A violent twitch made her raise her hand to her face, which was contracted with pain, and she drew her breath hard; but the pang seemed to pass away, and after ringing the bell she began busily to pack the breakfast-things together.
Before she had half done, the door opened softly, and a rather dirty face was thrust in. It was the face of an old-looking boy with snub-nose, large mouth, and a rough, shock head bristling over his prominent forehead, and all redeemed by as bright and roguish-looking a pair of eyes as ever shone out from beneath a low type of head.
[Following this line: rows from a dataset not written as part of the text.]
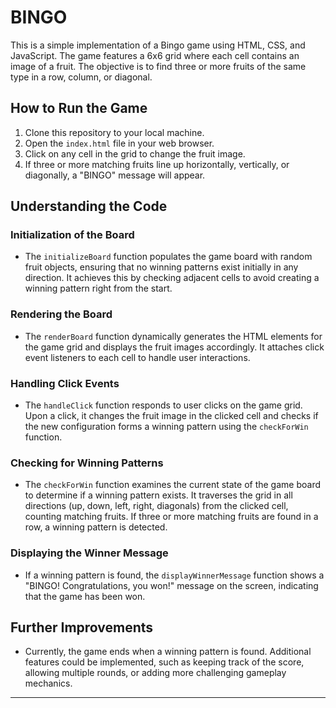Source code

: # BINGO

This is a simple implementation of a Bingo game using HTML, CSS, and JavaScript. The game features a 6x6 grid where each cell contains an image of a fruit. The objective is to find three or more fruits of the same type in a row, column, or diagonal.

## How to Run the Game

1. Clone this repository to your local machine.
2. Open the `index.html` file in your web browser.
3. Click on any cell in the grid to change the fruit image.
4. If three or more matching fruits line up horizontally, vertically, or diagonally, a "BINGO" message will appear.

## Understanding the Code

### Initialization of the Board

- The `initializeBoard` function populates the game board with random fruit objects, ensuring that no winning patterns exist initially in any direction. It achieves this by checking adjacent cells to avoid creating a winning pattern right from the start.

### Rendering the Board

- The `renderBoard` function dynamically generates the HTML elements for the game grid and displays the fruit images accordingly. It attaches click event listeners to each cell to handle user interactions.

### Handling Click Events

- The `handleClick` function responds to user clicks on the game grid. Upon a click, it changes the fruit image in the clicked cell and checks if the new configuration forms a winning pattern using the `checkForWin` function.

### Checking for Winning Patterns

- The `checkForWin` function examines the current state of the game board to determine if a winning pattern exists. It traverses the grid in all directions (up, down, left, right, diagonals) from the clicked cell, counting matching fruits. If three or more matching fruits are found in a row, a winning pattern is detected.

### Displaying the Winner Message

- If a winning pattern is found, the `displayWinnerMessage` function shows a "BINGO! Congratulations, you won!" message on the screen, indicating that the game has been won.

## Further Improvements

- Currently, the game ends when a winning pattern is found. Additional features could be implemented, such as keeping track of the score, allowing multiple rounds, or adding more challenging gameplay mechanics.

---

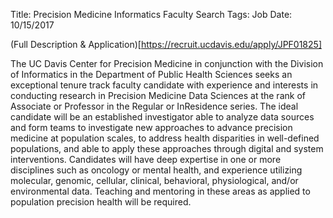 Title: Precision Medicine Informatics Faculty Search
Tags: Job
Date: 10/15/2017


(Full Description & Application)[https://recruit.ucdavis.edu/apply/JPF01825]

The UC Davis Center for Precision Medicine in conjunction with the Division of Informatics in the Department of Public Health Sciences seeks an exceptional tenure track faculty candidate with experience and interests in conducting research in Precision Medicine Data Sciences at the rank of Associate or Professor in the Regular or InResidence series. The ideal candidate will be an established investigator able to analyze data sources and form teams to investigate new approaches to advance precision medicine at population scales, to address health disparities in well-defined populations, and able to apply these approaches through digital and system interventions. Candidates will have deep expertise in one or more disciplines such as oncology or mental health, and experience utilizing molecular, genomic, cellular, clinical, behavioral, physiological, and/or environmental data. Teaching and mentoring in these areas as applied to population precision health will be required.

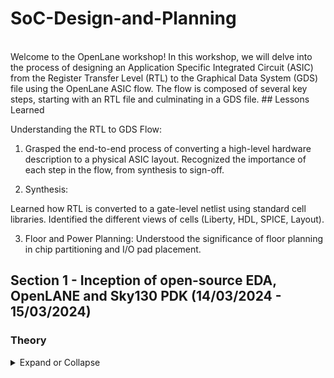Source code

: # SoC-Design-and-Planning
<br>
Welcome to the OpenLane workshop! In this workshop, we will delve into the process of designing an Application Specific Integrated Circuit (ASIC) from the Register Transfer Level (RTL) to the Graphical Data System (GDS) file using the OpenLane ASIC flow. The flow is composed of several key steps, starting with an RTL file and culminating in a GDS file.
## Lessons Learned

Understanding the RTL to GDS Flow:

1. Grasped the end-to-end process of converting a high-level hardware description to a physical ASIC layout.
Recognized the importance of each step in the flow, from synthesis to sign-off.

2. Synthesis:

Learned how RTL is converted to a gate-level netlist using standard cell libraries.
Identified the different views of cells (Liberty, HDL, SPICE, Layout).

3. Floor and Power Planning:
Understood the significance of floor planning in chip partitioning and I/O pad placement.

## Section 1 - Inception of open-source EDA, OpenLANE and Sky130 PDK (14/03/2024 - 15/03/2024)

### Theory

<details>
  <summary>
Expand or Collapse
  </summary>

#### Package

*In any embedded board we encounter, what we typically refer to as the "chip" is actually the PACKAGE of the chip—a protective layer or casing that encloses the actual chip. The actual manufactured chip is usually located at the center of this package. Connections from the package to the chip are established through the WIRE BOND method, which is essentially a basic wired connection.
![Screenshot 2024-12-12 163552](https://github.com/user-attachments/assets/2908c18e-8596-48f3-83b5-ddd142da7279)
The door was only opened wide enough at first to admit the head, but as soon as its owner had given a glance round, the door opened farther, and the rest of a rather small person appeared, dressed in a well-worn page's button suit, partly hidden by a dirty green-baize bibbed apron.
The boy's sleeves were tucked up, and he was carrying a pair of old-fashioned Wellington boots by the tops, and these boots he held up on high.